According to industry sources on the 2nd, West Texas Intermediate crude oil (WTI) and Brent crude oil were trading at $71.3 and $77.7 per barrel, respectively, as of 1 a.m. that day, both up more than 6% from Friday’s closing prices. Brent crude briefly surged to as high as $82 per barrel during intraday trading.
The key factor driving market anxiety is the Strait of Hormuz. Tensions escalated after the Islamic Revolutionary Guard Corps of Iran (IRGC) declared it would blockade this chokepoint, through which about 20% of the world’s seaborne crude oil passes. Concerns deepened further after reports that four civilian vessels near the strait were attacked, causing casualties. The Strait of Hormuz is a critical energy corridor that accounts for roughly 30% of global seaborne oil shipments, and a full blockade has never actually been enforced before. The Organization of the Petroleum Exporting Countries (OPEC) and major oil-producing nations have announced they will resume additional production increases that were halted earlier this year, but many in the market believe this volume is far from sufficient to offset the heightened geopolitical risks.
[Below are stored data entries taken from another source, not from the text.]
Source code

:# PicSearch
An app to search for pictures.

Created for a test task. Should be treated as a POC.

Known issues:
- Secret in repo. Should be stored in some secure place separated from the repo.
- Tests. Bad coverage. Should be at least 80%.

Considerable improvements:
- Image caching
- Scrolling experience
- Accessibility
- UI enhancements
South Korea’s energy import structure is another source of vulnerability. According to the Korea International Trade Association (KITA), South Korea imports 70.7% of its crude oil and 20.4% of its liquefied natural gas (LNG) from the Middle East. The country is not currently importing Iranian crude directly, but if major buyers of Iranian oil such as China and India rush to secure alternative supplies, competition for imports could intensify and put additional upward pressure on global oil prices.
Tomoyuki Akuta, a senior researcher at Mitsubishi UFJ Research and Consulting, noted, "When the United States attacked Iran in June last year, oil prices rose by more than $10 per barrel." He added, "Given the gravity of the current situation, involving the death of the supreme leader, prices could climb by more than $20 this time."
A blockade of the Strait of Hormuz would inevitably disrupt energy supplies. If tankers are forced to use alternative routes, shipping costs could rise by as much as 50% to 80% compared with current levels, and factoring in overland transport and customs procedures, delivery times could be extended by about three to five days. In past crises in this region, war-risk insurance premiums have been surcharged by up to sevenfold. With U.S. President Donald Trump suggesting that military operations could continue for up to four weeks, the possibility of a prolonged standoff cannot be ruled out.
The sharp rise in international oil prices is expected to feed through to domestic fuel prices with a time lag.
An industry official said, "Because there is usually a lag of about two weeks before changes are reflected, domestic fuel prices could jump significantly after the middle of this month."